On Thursday, the FTSE 100 closed down 217 points, representing a decline of 3.15% - one of the biggest falls on a closing basis the index has seen since the Brexit vote on 24 June 2016 – wiping £56 billion worth of value from the companies that comprise index.
Brexit uncertainty weighs heavy on UK stocks
A fresh sell-off of global equities amid fears of a global economic slowdown has intensified UK investors negative sentiment as Brexit uncertainty continues weigh heavy on traders’ minds, with the UK Prime Minister Theresa May increasingly unlikely to have her deal approved parliament.
This summer, UK stocks reached a record high pushing the FTSE 100 up to 7859 levels as investors piled in to take advantage of a weaker pound.
However, despite the massive declines in stock prices witnessed over the last two days, the FTSE 100 Total Return Index, which measures the total return on a capital performance and dividend basis – is up by around 90% since the end of 1999.

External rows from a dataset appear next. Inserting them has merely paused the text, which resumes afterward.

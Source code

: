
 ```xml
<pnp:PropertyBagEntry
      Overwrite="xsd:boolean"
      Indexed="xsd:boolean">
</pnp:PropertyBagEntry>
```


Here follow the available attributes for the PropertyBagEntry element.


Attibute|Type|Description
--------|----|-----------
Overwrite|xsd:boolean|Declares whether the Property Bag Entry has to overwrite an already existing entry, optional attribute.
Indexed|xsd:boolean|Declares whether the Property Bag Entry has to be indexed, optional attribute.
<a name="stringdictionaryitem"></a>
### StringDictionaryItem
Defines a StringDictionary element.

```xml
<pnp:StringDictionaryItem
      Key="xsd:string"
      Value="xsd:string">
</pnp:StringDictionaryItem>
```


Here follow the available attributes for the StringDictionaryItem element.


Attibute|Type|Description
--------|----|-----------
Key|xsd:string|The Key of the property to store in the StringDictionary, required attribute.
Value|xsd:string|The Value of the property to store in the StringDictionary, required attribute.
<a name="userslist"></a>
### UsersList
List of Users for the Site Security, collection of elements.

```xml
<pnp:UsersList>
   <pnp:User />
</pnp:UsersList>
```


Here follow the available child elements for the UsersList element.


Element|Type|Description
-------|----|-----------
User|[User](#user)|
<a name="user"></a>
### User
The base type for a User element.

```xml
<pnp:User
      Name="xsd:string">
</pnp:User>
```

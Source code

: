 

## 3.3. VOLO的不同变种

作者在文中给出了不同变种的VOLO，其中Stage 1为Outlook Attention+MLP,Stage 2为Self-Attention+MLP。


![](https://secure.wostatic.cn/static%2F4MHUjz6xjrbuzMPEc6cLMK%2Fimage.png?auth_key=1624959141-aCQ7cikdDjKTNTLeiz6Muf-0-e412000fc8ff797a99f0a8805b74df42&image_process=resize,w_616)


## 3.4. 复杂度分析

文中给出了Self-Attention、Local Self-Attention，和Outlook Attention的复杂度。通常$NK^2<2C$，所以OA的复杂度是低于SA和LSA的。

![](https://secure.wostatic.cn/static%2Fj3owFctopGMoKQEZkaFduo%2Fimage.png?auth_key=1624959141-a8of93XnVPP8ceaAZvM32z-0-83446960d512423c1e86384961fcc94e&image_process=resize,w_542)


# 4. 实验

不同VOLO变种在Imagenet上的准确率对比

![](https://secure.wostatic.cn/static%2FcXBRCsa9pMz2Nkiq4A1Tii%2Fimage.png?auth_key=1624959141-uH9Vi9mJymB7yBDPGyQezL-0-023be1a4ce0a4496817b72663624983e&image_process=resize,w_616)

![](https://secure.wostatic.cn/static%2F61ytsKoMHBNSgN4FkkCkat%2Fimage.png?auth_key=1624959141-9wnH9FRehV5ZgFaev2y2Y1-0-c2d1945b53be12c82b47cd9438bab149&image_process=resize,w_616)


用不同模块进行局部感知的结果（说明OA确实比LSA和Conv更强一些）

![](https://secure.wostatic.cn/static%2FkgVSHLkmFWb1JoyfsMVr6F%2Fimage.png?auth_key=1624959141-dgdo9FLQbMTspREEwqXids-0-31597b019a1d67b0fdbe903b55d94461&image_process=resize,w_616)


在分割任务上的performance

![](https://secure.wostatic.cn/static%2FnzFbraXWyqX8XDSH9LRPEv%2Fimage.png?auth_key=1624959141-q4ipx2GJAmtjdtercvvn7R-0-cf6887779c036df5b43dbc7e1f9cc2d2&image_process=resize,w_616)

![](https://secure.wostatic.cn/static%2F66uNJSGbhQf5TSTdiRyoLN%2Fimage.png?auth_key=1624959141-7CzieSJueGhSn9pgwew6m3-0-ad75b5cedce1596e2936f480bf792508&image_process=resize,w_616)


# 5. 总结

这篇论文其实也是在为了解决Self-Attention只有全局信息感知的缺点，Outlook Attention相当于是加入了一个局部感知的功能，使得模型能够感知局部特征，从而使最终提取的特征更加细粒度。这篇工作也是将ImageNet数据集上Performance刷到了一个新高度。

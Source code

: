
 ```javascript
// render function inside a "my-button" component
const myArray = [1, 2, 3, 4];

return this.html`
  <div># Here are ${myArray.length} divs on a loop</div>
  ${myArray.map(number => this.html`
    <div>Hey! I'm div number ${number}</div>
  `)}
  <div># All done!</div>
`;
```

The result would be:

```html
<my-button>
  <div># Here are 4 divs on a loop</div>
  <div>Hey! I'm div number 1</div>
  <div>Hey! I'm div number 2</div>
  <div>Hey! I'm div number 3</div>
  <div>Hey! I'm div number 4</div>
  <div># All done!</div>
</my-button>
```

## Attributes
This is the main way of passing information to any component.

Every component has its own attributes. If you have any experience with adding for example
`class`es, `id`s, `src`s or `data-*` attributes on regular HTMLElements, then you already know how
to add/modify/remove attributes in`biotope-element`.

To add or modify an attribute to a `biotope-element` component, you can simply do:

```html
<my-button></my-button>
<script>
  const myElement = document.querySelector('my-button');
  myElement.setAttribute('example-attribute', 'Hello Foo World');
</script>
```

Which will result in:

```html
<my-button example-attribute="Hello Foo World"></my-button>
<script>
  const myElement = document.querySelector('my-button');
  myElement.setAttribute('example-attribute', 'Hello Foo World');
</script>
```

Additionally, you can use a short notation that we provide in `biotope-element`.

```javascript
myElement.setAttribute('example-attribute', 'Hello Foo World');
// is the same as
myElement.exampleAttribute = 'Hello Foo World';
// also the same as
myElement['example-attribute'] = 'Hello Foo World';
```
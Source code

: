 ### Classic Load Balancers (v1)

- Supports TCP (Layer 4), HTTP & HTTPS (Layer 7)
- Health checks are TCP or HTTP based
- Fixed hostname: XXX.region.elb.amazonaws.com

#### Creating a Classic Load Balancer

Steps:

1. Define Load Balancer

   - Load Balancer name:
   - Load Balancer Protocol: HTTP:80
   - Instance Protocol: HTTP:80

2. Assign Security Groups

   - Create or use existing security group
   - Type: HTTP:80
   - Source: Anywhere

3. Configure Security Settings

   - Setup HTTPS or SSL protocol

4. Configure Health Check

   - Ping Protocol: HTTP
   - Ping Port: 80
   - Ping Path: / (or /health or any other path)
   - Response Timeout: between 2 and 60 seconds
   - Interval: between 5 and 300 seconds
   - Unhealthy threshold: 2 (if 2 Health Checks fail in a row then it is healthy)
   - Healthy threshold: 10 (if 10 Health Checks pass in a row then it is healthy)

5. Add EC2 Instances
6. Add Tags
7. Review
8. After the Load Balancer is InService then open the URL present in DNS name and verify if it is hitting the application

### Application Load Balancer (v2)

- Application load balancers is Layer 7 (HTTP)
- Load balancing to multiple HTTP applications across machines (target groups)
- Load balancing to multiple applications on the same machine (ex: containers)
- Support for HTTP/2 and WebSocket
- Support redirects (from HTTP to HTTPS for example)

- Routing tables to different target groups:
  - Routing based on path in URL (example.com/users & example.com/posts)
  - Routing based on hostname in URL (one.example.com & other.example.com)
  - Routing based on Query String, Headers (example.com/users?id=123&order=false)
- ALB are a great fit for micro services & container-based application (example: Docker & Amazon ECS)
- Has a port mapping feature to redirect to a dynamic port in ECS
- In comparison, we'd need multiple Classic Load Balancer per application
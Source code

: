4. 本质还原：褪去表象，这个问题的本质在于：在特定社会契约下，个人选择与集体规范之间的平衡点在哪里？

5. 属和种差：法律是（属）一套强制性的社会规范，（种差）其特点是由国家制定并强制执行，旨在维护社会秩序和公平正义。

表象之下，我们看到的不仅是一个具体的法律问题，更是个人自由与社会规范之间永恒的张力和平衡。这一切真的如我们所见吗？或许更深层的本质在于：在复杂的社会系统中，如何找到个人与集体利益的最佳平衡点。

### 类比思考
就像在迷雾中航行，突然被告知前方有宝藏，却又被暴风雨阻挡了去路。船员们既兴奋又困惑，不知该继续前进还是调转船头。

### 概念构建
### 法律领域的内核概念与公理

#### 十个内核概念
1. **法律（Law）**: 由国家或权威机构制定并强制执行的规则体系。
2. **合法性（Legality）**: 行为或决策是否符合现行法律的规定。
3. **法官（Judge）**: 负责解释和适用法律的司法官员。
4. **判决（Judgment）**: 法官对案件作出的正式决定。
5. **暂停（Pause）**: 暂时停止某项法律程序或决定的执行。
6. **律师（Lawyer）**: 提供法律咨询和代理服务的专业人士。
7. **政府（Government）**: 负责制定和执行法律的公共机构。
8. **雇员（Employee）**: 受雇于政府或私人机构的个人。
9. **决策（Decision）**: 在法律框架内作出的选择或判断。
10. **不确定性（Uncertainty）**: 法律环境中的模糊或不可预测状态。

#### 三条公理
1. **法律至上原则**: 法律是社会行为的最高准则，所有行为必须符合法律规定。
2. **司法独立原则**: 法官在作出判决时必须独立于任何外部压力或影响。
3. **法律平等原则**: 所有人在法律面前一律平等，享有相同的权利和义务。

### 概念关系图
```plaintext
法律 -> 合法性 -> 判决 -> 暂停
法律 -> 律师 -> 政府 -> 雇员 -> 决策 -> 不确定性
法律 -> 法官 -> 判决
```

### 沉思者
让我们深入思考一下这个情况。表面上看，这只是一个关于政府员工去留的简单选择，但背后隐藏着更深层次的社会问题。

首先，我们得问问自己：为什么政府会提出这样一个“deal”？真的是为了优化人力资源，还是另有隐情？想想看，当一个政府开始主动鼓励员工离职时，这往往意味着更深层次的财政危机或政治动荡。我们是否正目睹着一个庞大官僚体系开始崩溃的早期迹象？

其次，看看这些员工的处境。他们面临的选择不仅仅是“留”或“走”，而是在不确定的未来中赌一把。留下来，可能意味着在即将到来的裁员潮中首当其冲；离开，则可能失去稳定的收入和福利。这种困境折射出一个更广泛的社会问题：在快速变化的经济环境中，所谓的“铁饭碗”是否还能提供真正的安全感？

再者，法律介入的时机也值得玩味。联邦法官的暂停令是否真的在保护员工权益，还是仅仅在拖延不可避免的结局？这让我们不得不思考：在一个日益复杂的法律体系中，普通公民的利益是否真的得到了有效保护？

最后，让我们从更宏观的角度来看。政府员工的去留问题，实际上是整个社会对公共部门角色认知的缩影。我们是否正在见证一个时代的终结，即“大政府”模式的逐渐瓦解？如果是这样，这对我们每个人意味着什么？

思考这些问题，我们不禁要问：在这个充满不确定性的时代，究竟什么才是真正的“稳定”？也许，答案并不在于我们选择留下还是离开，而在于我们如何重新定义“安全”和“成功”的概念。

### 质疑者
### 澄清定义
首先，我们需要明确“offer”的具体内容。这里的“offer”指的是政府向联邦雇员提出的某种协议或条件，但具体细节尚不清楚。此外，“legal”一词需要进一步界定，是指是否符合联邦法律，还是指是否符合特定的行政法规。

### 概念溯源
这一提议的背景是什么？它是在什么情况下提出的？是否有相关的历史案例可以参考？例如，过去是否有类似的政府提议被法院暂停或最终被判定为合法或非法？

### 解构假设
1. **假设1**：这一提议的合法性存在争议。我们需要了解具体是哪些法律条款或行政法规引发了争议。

‘It’s tempting to conclude the stock market has gone sideways,' Laith Khalaf, senior analyst at Hargreaves Lansdown, said in a note. ‘That’s because the headline FTSE 100 index ignores dividends paid by U.K. companies, which are a huge source of the total return payable to investors.’
European stock markets see similar declines
European equities couldn’t avoid the global sell-off either, with the pan-European Stoxx 600 index falling by more than 3.3% and Germany’s Dax down 3.48% on Thursday.
Investors in European stocks also felt the pang of slowing growth, depressed oil prices and rising US-China trade tensions after Huawei CFO Meng Wanzhou was arrested in Canada and faces extradition to the US. The news precipitated the Dow Jones index to slide 700 points on Thursday morning.